▶ _EXERCISE REQUIREMENTS_
The output should consist solely of the line containing "Meetings | [optional]" and the lines that follow it through the end of the data below.

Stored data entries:

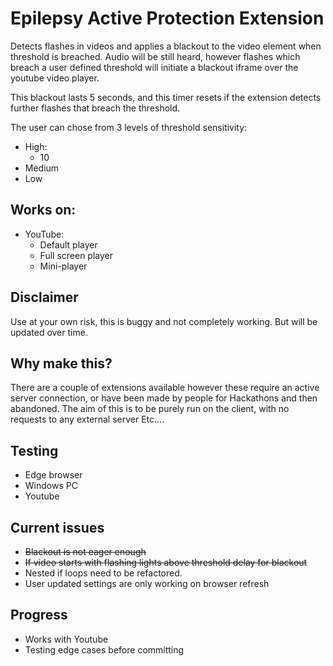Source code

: # Epilepsy Active Protection Extension
Detects flashes in videos and applies a blackout to the video element when threshold is breached. Audio will be still heard, however flashes which breach a user defined threshold will initiate a blackout iframe over the youtube video player.

This blackout lasts 5 seconds, and this timer resets if the extension detects further flashes that breach the threshold.

The user can chose from 3 levels of threshold sensitivity:

- High:
   - 10 
- Medium
- Low

## Works on:
- YouTube:
   - Default player
   - Full screen player
   - Mini-player

## Disclaimer
Use at your own risk, this is buggy and not completely working. But will be updated over time.

## Why make this?
There are a couple of extensions available however these require an active server connection, or have been made by people for Hackathons and then abandoned. The aim of this is to be purely run on the client, with no requests to any external server Etc....

## Testing 
- Edge browser
- Windows PC
- Youtube


## Current issues
- ~~Blackout is not eager enough~~
- ~~If video starts with flashing lights above threshold delay for blackout~~
- Nested if loops need to be refactored.
- User updated settings are only working on browser refresh

## Progress
- Works with Youtube 
- Testing edge cases before committing 
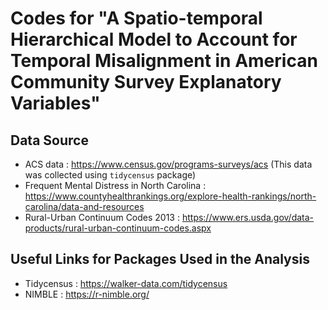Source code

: # Codes for "A Spatio-temporal Hierarchical Model to Account for Temporal Misalignment in American Community Survey Explanatory Variables"

## Data Source
- ACS data : https://www.census.gov/programs-surveys/acs (This data was collected using `tidycensus` package)
- Frequent Mental Distress in North Carolina : https://www.countyhealthrankings.org/explore-health-rankings/north-carolina/data-and-resources
- Rural-Urban Continuum Codes 2013 : https://www.ers.usda.gov/data-products/rural-urban-continuum-codes.aspx

## Useful Links for Packages Used in the Analysis
- Tidycensus : https://walker-data.com/tidycensus
- NIMBLE : https://r-nimble.org/
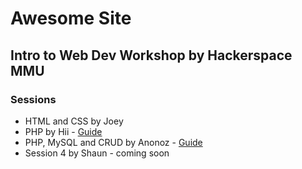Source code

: # Awesome Site

## Intro to Web Dev Workshop by Hackerspace MMU

### Sessions

- HTML and CSS by Joey
- PHP by Hii - [Guide](https://drive.google.com/open?id=1XuJhqsKAR-smLXUNKVmXu_WBP7PfheDPBeWkXB4dcSM)
- PHP, MySQL and CRUD by Anonoz - [Guide](https://drive.google.com/open?id=1opq09Nfe7Pffj20H7XD3ruJjPK7MjfGHUqSgktDKXDU)
- Session 4 by Shaun - coming soon
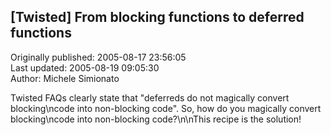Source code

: ## [Twisted] From blocking functions to deferred functions  
Originally published: 2005-08-17 23:56:05  
Last updated: 2005-08-19 09:05:30  
Author: Michele Simionato  
  
Twisted FAQs clearly state that "deferreds do not magically convert blocking\ncode into non-blocking code". So, how do you magically convert blocking\ncode into non-blocking code?\n\nThis recipe is the solution!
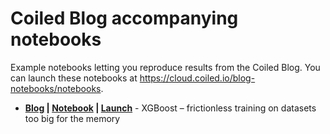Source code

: # Coiled Blog accompanying notebooks

Example notebooks letting you reproduce results from the Coiled Blog. You can launch these notebooks at https://cloud.coiled.io/blog-notebooks/notebooks.

* **[Blog](https://coiled.io/blog/xgboost-frictionless-training/) | [Notebook]() | [Launch](https://cloud.coiled.io/blog-notebooks/jobs/xgboost-mortgage)** - XGBoost – frictionless training on datasets too big for the memory 
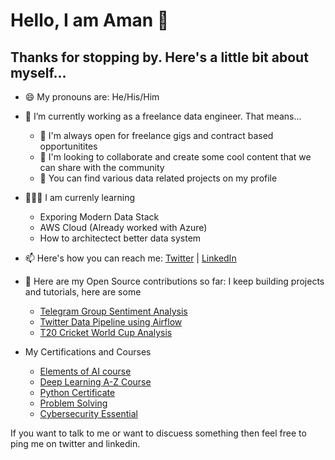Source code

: # Hello, I am Aman 👋

## Thanks for stopping by. Here's a little bit about myself...


- 😄 My pronouns are: He/His/Him
- 🔭 I’m currently working as a freelance data engineer. That means...
   - 👯 I'm always open for freelance gigs and contract based opportunitites
   - 💬 I'm looking to collaborate and create some cool content that we can share with the community
   - 🤘 You can find various data related projects on my profile
- 🧑🏻‍🏫 I am currenly learning
   - Exporing Modern Data Stack
   - AWS Cloud (Already worked with Azure)
   - How to architectect better data system 
- 📫 Here's how you can reach me: [Twitter](https://twitter.com/amankathait6) | [LinkedIn](https://www.linkedin.com/in/amanak15/)
- 🤘 Here are my Open Source contributions so far: I keep building projects and tutorials, here are some
  - [Telegram Group Sentiment Analysis](https://github.com/AmanKathait15/telegram-group-sentiment-analysis)
  - [Twitter Data Pipeline using Airflow]()
  - [T20 Cricket World Cup Analysis](https://github.com/AmanKathait15/Cricket_World_Cup_Analysis)

- My Certifications and Courses
  - [Elements of AI course](https://certificates.mooc.fi/validate/kmpb6ogz4ng)
  - [Deep Learning A-Z Course](https://www.udemy.com/certificate/UC-a86e6d33-9b2b-415d-bccc-fd0f4298e3ac/)
  - [Python Certificate](https://www.hackerrank.com/certificates/dd8a1c08c43d)
  - [Problem Solving](https://www.hackerrank.com/certificates/0de309634c89)
  - [Cybersecurity Essential](https://drive.google.com/file/d/1euGRiPenZK00IcZ595uk8q4bA3mDBzhF/view?usp=sharing)
  
If you want to talk to me or want to discuess something then feel free to ping me on twitter and linkedin.
  
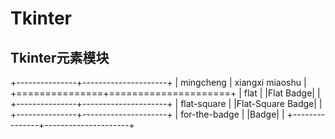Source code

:# Tkinter

## Tkinter元素模块
+---------------+---------------------+
| mingcheng     | xiangxi miaoshu     |
+===============+=====================+
| flat          | |Flat Badge|        |
+---------------+---------------------+
| flat-square   | |Flat-Square Badge| |
+---------------+---------------------+
| for-the-badge | |Badge|             |
+---------------+---------------------+
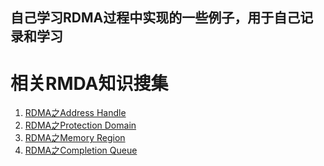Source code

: ## 自己学习RDMA过程中实现的一些例子，用于自己记录和学习
# 相关RMDA知识搜集
1. [RDMA之Address Handle](https://zhuanlan.zhihu.com/p/163552044)
2. [RDMA之Protection Domain](https://zhuanlan.zhihu.com/p/159493100)
3. [RDMA之Memory Region](https://zhuanlan.zhihu.com/p/156975042)
4. [RDMA之Completion Queue](https://zhuanlan.zhihu.com/p/259650980)
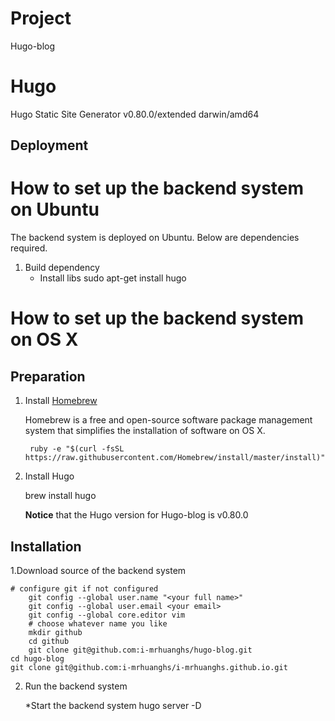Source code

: Project
=======
Hugo-blog

Hugo
=======
Hugo Static Site Generator v0.80.0/extended darwin/amd64

Deployment
----------
# How to set up the backend system on Ubuntu

The backend system is deployed on Ubuntu. Below are dependencies required.
1. Build dependency
    - Install libs
        sudo apt-get install hugo
        
# How to set up the backend system on OS X

## Preparation

1. Install [Homebrew](http://brew.sh/index.html "Homebrew/brew")

	Homebrew is a free and open-source software package management system
	that simplifies the installation of software on OS X.

		ruby -e "$(curl -fsSL https://raw.githubusercontent.com/Homebrew/install/master/install)"
    
2. Install Hugo

    brew install hugo
    
   **Notice** that the Hugo version for Hugo-blog is v0.80.0

## Installation

1.Download source of the backend system

    # configure git if not configured
		git config --global user.name "<your full name>"
		git config --global user.email <your email>
		git config --global core.editor vim
		# choose whatever name you like
		mkdir github
		cd github
		git clone git@github.com:i-mrhuanghs/hugo-blog.git
    cd hugo-blog
    git clone git@github.com:i-mrhuanghs/i-mrhuanghs.github.io.git

2. Run the backend system

    *Start the backend system
      hugo server -D
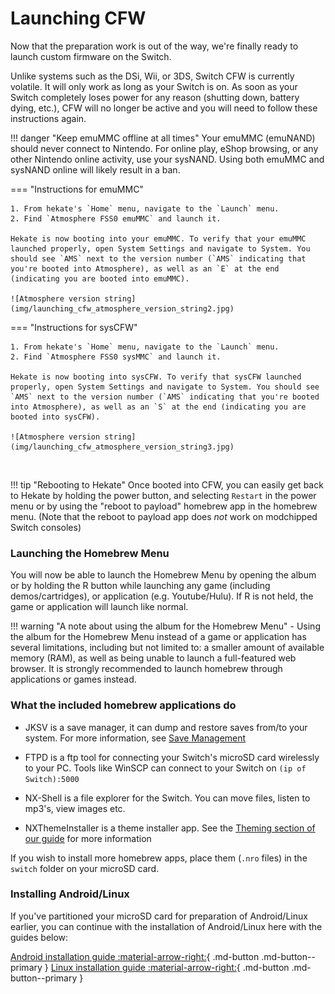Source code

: # Launching CFW

Now that the preparation work is out of the way, we're finally ready to launch custom firmware on the Switch.

Unlike systems such as the DSi, Wii, or 3DS, Switch CFW is currently volatile. It will only work as long as your Switch is on. As soon as your Switch completely loses power for any reason (shutting down, battery dying, etc.), CFW will no longer be active and you will need to follow these instructions again.

!!! danger "Keep emuMMC offline at all times"
    Your emuMMC (emuNAND) should never connect to Nintendo. For online play, eShop browsing, or any other Nintendo online activity, use your sysNAND. Using both emuMMC and sysNAND online will likely result in a ban.

=== "Instructions for emuMMC"

    1. From hekate's `Home` menu, navigate to the `Launch` menu.
    2. Find `Atmosphere FSS0 emuMMC` and launch it.

    Hekate is now booting into your emuMMC. To verify that your emuMMC launched properly, open System Settings and navigate to System. You should see `AMS` next to the version number (`AMS` indicating that you're booted into Atmosphere), as well as an `E` at the end (indicating you are booted into emuMMC).

    ![Atmosphere version string](img/launching_cfw_atmosphere_version_string2.jpg)

=== "Instructions for sysCFW"

    1. From hekate's `Home` menu, navigate to the `Launch` menu.
    2. Find `Atmosphere FSS0 sysMMC` and launch it.

    Hekate is now booting into sysCFW. To verify that sysCFW launched properly, open System Settings and navigate to System. You should see `AMS` next to the version number (`AMS` indicating that you're booted into Atmosphere), as well as an `S` at the end (indicating you are booted into sysCFW).

    ![Atmosphere version string](img/launching_cfw_atmosphere_version_string3.jpg)

&nbsp;

!!! tip "Rebooting to Hekate"
    Once booted into CFW, you can easily get back to Hekate by holding the power button, and selecting `Restart` in the power menu or by using the "reboot to payload" homebrew app in the homebrew menu. (Note that the reboot to payload app does *not* work on modchipped Switch consoles)

### **Launching the Homebrew Menu**

You will now be able to launch the Homebrew Menu by opening the album or by holding the R button while launching any game (including demos/cartridges), or application (e.g. Youtube/Hulu). If R is not held, the game or application will launch like normal.

!!! warning "A note about using the album for the Homebrew Menu"
    - Using the album for the Homebrew Menu instead of a game or application has several limitations, including but not limited to: a smaller amount of available memory (RAM), as well as being unable to launch a full-featured web browser. It is strongly recommended to launch homebrew through applications or games instead.


### **What the included homebrew applications do**

- JKSV is a save manager, it can dump and restore saves from/to your system. For more information, see [Save Management](../../extras/save_management.md)

- FTPD is a ftp tool for connecting your Switch's microSD card wirelessly to your PC. Tools like WinSCP can connect to your Switch on `(ip of Switch):5000`

- NX-Shell is a file explorer for the Switch. You can move files, listen to mp3's, view images etc.

- NXThemeInstaller is a theme installer app. See the [Theming section of our guide](../../extras/theming.md) for more information


If you wish to install more homebrew apps, place them (`.nro` files) in the `switch` folder on your microSD card.

### **Installing Android/Linux**

If you've partitioned your microSD card for preparation of Android/Linux earlier, you can continue with the installation of Android/Linux here with the guides below:

[Android installation guide :material-arrow-right:](../../extras/installing_android.md){ .md-button .md-button--primary } [Linux installation guide :material-arrow-right:](../../extras/installing_linux.md){ .md-button .md-button--primary }
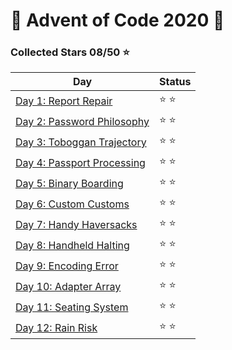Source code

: # 🎄 Advent of Code 2020 🎄

### Collected Stars 08/50 ⭐

| Day                                  | Status |
|--------------------------------------|--------|
| [Day 1: Report Repair](day_01)       | ⭐ ⭐    |
| [Day 2: Password Philosophy](day_02) | ⭐ ⭐    |
| [Day 3: Toboggan Trajectory](day_03) | ⭐ ⭐    |
| [Day 4: Passport Processing](day_04) | ⭐ ⭐    |
| [Day 5: Binary Boarding](day_05)     | ⭐ ⭐    |
| [Day 6: Custom Customs](day_06)      | ⭐ ⭐    |
| [Day 7: Handy Haversacks](day_07)    | ⭐ ⭐    |
| [Day 8: Handheld Halting](day_08)    | ⭐ ⭐    |
| [Day 9: Encoding Error](day_09)      | ⭐ ⭐    |
| [Day 10: Adapter Array](day_10)      | ⭐ ⭐    |
| [Day 11: Seating System](day_11)     | ⭐ ⭐    |
| [Day 12: Rain Risk](day_12)          | ⭐ ⭐    |
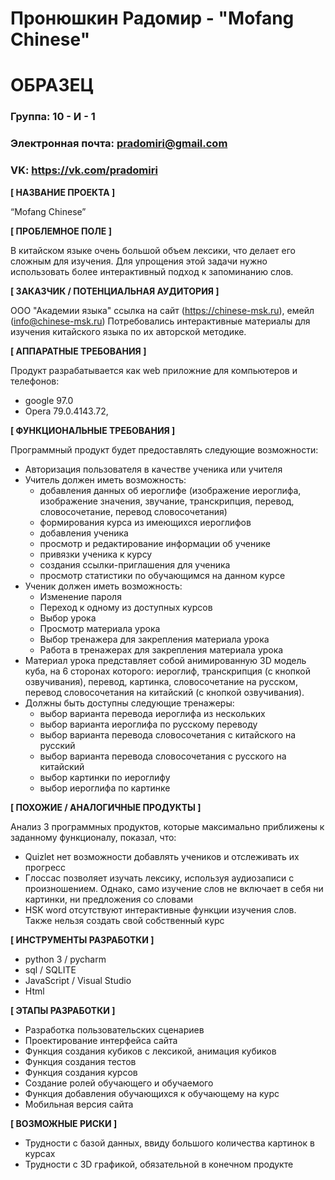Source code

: # Пронюшкин Радомир - "Mofang Chinese"
# ОБРАЗЕЦ

### Группа: 10 - И - 1
### Электронная почта: pradomiri@gmail.com
### VK: https://vk.com/pradomiri


**[ НАЗВАНИЕ ПРОЕКТА ]**

“Mofang Chinese”

**[ ПРОБЛЕМНОЕ ПОЛЕ ]**

В китайском языке очень большой объем лексики, что делает его сложным для изучения. Для упрощения этой задачи нужно использовать более интерактивный подход к запоминанию слов.

**[ ЗАКАЗЧИК / ПОТЕНЦИАЛЬНАЯ АУДИТОРИЯ ]**

ООО "Академии языка" ссылка на сайт (https://chinese-msk.ru), емейл (info@chinese-msk.ru)
Потребовались интерактивные материалы для изучения китайского языка по их авторской методике.

**[ АППАРАТНЫЕ ТРЕБОВАНИЯ ]** 

Продукт разрабатывается как web приложние для компьютеров и телефонов:

* google 97.0
* Opera 79.0.4143.72,

**[ ФУНКЦИОНАЛЬНЫЕ ТРЕБОВАНИЯ ]**

Программный продукт будет предоставлять следующие возможности:
* Авторизация пользователя в качестве ученика или учителя
* Учитель должен иметь возможность:
  * добавления данных об иероглифе (изображение иероглифа, изображение значения, звучание, транскрипция, перевод, словосочетание, перевод словосочетания)
  * формирования курса из имеющихся иероглифов
  * добавления ученика
  * просмотр и редактирование информации об ученике
  * привязки ученика к курсу
  * создания ссылки-приглашения для ученика 
  * просмотр статистики по обучающимся на данном курсе
* Ученик должен иметь возможность:
  * Изменение пароля
  * Переход к одному из доступных курсов
  * Выбор урока
  * Просмотр материала урока
  * Выбор тренажера для закрепления материала урока
  * Работа в тренажерах для закрепления материала урока
* Материал урока представляет собой анимированную 3D модель куба, на 6 сторонах которого: иероглиф, транскрипция (с кнопкой озвучивания), перевод, картинка, словосочетание на русском, перевод словосочетания на китайский (с кнопкой озвучивания).
* Должны быть доступны следующие тренажеры:
  * выбор варианта перевода иероглифа из нескольких
  * выбор варианта иероглифа по русскому переводу
  * выбор варианта перевода словосочетания с китайского на русский
  * выбор варианта перевода словосочетания с русского на китайский
  * выбор картинки по иероглифу
  * выбор иероглифа по картинке 

**[ ПОХОЖИЕ / АНАЛОГИЧНЫЕ ПРОДУКТЫ ]**

Анализ 3 программных продуктов, которые максимально приближены к заданному функционалу, показал, что:

* Quizlet нет возможности добавлять учеников и отслеживать их прогресс
* Глоссас позволяет изучать лексику, используя аудиозаписи с произношением. Однако, само изучение слов не включает в себя ни картинки, ни предложения со словами
* HSK word отсутствуют интерактивные функции изучения слов. Также нельзя создать свой собственный курс

**[ ИНСТРУМЕНТЫ РАЗРАБОТКИ ]**

*	python 3 / pycharm
*	sql / SQLITE
*	JavaScript / Visual Studio
*	Html

**[ ЭТАПЫ РАЗРАБОТКИ ]**

*	Разработка пользовательских сценариев
*	Проектирование интерфейса сайта
*	Функция создания кубиков с лексикой, анимация кубиков
*	Функция создания тестов
*	Функция создания курсов
*	Создание ролей обучающего и обучаемого
*	Функция добавления обучающихся к обучающему на курс
*	Мобильная версия сайта

**[ ВОЗМОЖНЫЕ РИСКИ ]**

*	Трудности с базой данных, ввиду большого количества картинок в курсах
*	Трудности с 3D графикой, обязательной в конечном продукте
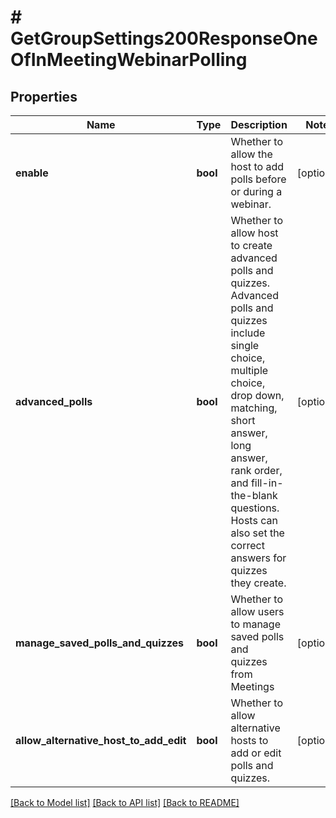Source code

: # # GetGroupSettings200ResponseOneOfInMeetingWebinarPolling

## Properties

Name | Type | Description | Notes
------------ | ------------- | ------------- | -------------
**enable** | **bool** | Whether to allow the host to add polls before or during a webinar. | [optional]
**advanced_polls** | **bool** | Whether to allow host to create advanced polls and quizzes. Advanced polls and quizzes include single choice, multiple choice, drop down, matching, short answer, long answer, rank order, and fill-in-the-blank questions. Hosts can also set the correct answers for quizzes they create. | [optional]
**manage_saved_polls_and_quizzes** | **bool** | Whether to allow users to manage saved polls and quizzes from Meetings | [optional]
**allow_alternative_host_to_add_edit** | **bool** | Whether to allow alternative hosts to add or edit polls and quizzes. | [optional]

[[Back to Model list]](../../README.md#models) [[Back to API list]](../../README.md#endpoints) [[Back to README]](../../README.md)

▶ _SOLUTION BELOW_
**manage_saved_polls_and_quizzes** | **bool** | Whether to allow users to manage saved polls and quizzes from Meetings | [optional]
**allow_alternative_host_to_add_edit** | **bool** | Whether to allow alternative hosts to add or edit polls and quizzes. | [optional]

[[Back to Model list]](../../README.md#models) [[Back to API list]](../../README.md#endpoints) [[Back to README]](../../README.md)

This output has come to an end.